Иван хохотнул, поглаживая супругу по волосам и чувствуя, как нарастает желание. Однако знал – нельзя сейчас… нельзя… Вот, скоро родит супружница, тогда… тогда и наверстаем!

– Значит, теперь и вернуться можно, – прижавшись к мужу, негромко промолвила Настя. – Домой…

– Именно, что домой! – атаман тихонько рассмеялся. – В острог наш родной, Троицкий… Струги от Строгановых вернутся – хоромы расширим, хватит уже по углам тереться, пора и пожить боярами!

– Боярам бы и людишек иметь не худо, издольщиков-крестьян иль хотя бы оброчных. Я уж о том подумывала как-то. Может, местных к нашим землицам привлечь? Мы б их от колдунов защищали, они б работали – спокойно бы себе жили да поживали, добра наживали. Мы ведь не кровопивцы какие-нибудь, по семь-то шкур драть не будем, так, помалу возьмем – от всех их доходов – треть!

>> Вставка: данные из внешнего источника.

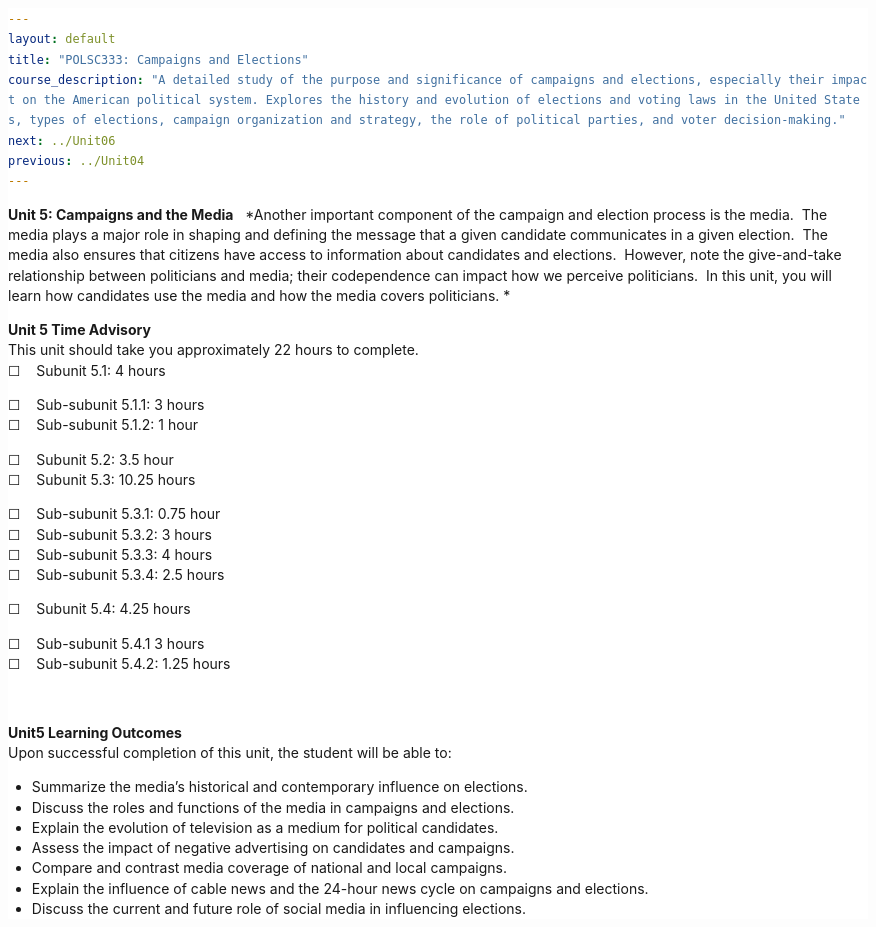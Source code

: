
 ```yaml
---
layout: default
title: "POLSC333: Campaigns and Elections"
course_description: "A detailed study of the purpose and significance of campaigns and elections, especially their impact on the American political system. Explores the history and evolution of elections and voting laws in the United States, types of elections, campaign organization and strategy, the role of political parties, and voter decision-making."
next: ../Unit06
previous: ../Unit04
---
```

**Unit 5: Campaigns and the Media** <span id="5"></span> 
*Another important component of the campaign and election process is the
media.  The media plays a major role in shaping and defining the message
that a given candidate communicates in a given election.  The media also
ensures that citizens have access to information about candidates and
elections.  However, note the give-and-take relationship between
politicians and media; their codependence can impact how we perceive
politicians.  In this unit, you will learn how candidates use the media
and how the media covers politicians. *

**Unit 5 Time Advisory**  
This unit should take you approximately 22 hours to complete.  
 ☐    Subunit 5.1: 4 hours

☐    Sub-subunit 5.1.1: 3 hours  
 ☐    Sub-subunit 5.1.2: 1 hour

☐    Subunit 5.2: 3.5 hour  
 ☐    Subunit 5.3: 10.25 hours

☐    Sub-subunit 5.3.1: 0.75 hour  
 ☐    Sub-subunit 5.3.2: 3 hours  
 ☐    Sub-subunit 5.3.3: 4 hours  
 ☐    Sub-subunit 5.3.4: 2.5 hours

☐    Subunit 5.4: 4.25 hours

☐    Sub-subunit 5.4.1 3 hours  
 ☐    Sub-subunit 5.4.2: 1.25 hours

 

**Unit5 Learning Outcomes**  
Upon successful completion of this unit, the student will be able to:
-   Summarize the media’s historical and contemporary influence on
    elections.
-   Discuss the roles and functions of the media in campaigns and
    elections.
-   Explain the evolution of television as a medium for political
    candidates.
-   Assess the impact of negative advertising on candidates and
    campaigns.
-   Compare and contrast media coverage of national and local campaigns.
-   Explain the influence of cable news and the 24-hour news cycle on
    campaigns and elections.
-   Discuss the current and future role of social media in influencing
    elections.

– Треть!!! – подскочив, ахнул Иван. – Да уж, не кровопивцы. Этак у нас людишки-то разбегутся совсем!

– Хорошо – четверть, – Настя задумчиво накрутила на палец локон. – Примучивать особо не будем, да к вере Христовой их приведем, не торопясь, постепенно.

– Ага, постепенно! – снова подскочил атаман. – Ты это попробуй отцу Амвросию сказать, мила!

– Скажем! Срок придет – скажем. Что скажем – то все и делать будут. А кто не захочет… Мхх!

– Ух, и грозная ж ты у меня, люба!

За остававшимися в лесу ватажниками – Сиверовым, Короедовым Семкой и прочими – атаман отправил Маюни. Казаки как раз к вечеру и явились, к кругу. И снова была радость – старые друзья встретились, хлопали по плечам друга дружку, смеялись:

– А вы где?

– А вы как?

– А мы – этак!

Одна Авраамка грустила, всплакнула даже, малыша своего по волосам светлым поглаживая, – все ж отправился муж ее, Кольша Огнев, кормщик, вести струги на Печору-реку, а там – и далее.

– Ничо, не плачь, жонка! – поглядывая на крутобедрых девок, утешал ее Михейко Ослоп. – Кольша твой – кормщик опытный, справный. Кого ж другого в этакий путь-то послать?

– Да понимаю…

– К тому ж и вернутся они скоро. Вот, в острог придем – а там и недолго ждать.

– В острог?

Авраамку словно вдруг кто-то дубиной по голове ударил, женщина внезапно сделалась, словно бы своя не своя, скулы, как от кислицы свело, побелели очи:

– А зачем нам в острог? – промолвила деревянным голосом дева. – Там мор, лихоманка, там все мы погибнем.

– Да нет там ничего!

– Нет, есть. Я знаю.

Так и не переспорил бугаинушко Авраамку, да и казаков, из тех, что ушли с Матвеем, даже на кругу было не переспорить. Не хотели почему-то в острог возвращаться, уперлись упрямо!

Даже Матвей – и тот:

– Ну, это… вы-то возвращайтеся, а мы здесь… новый острог зачнем, друг к дружке в гости хаживать будем.

– Доннерветтер, какие гости? – с остервенением швырнув в костер хворост, возмутился Штраубе. – Вас же тут колдуны вмиг на швабские колбаски пустят! Драконов нашлют, змей, людоедов. Да вы что, все позабыли, что ли?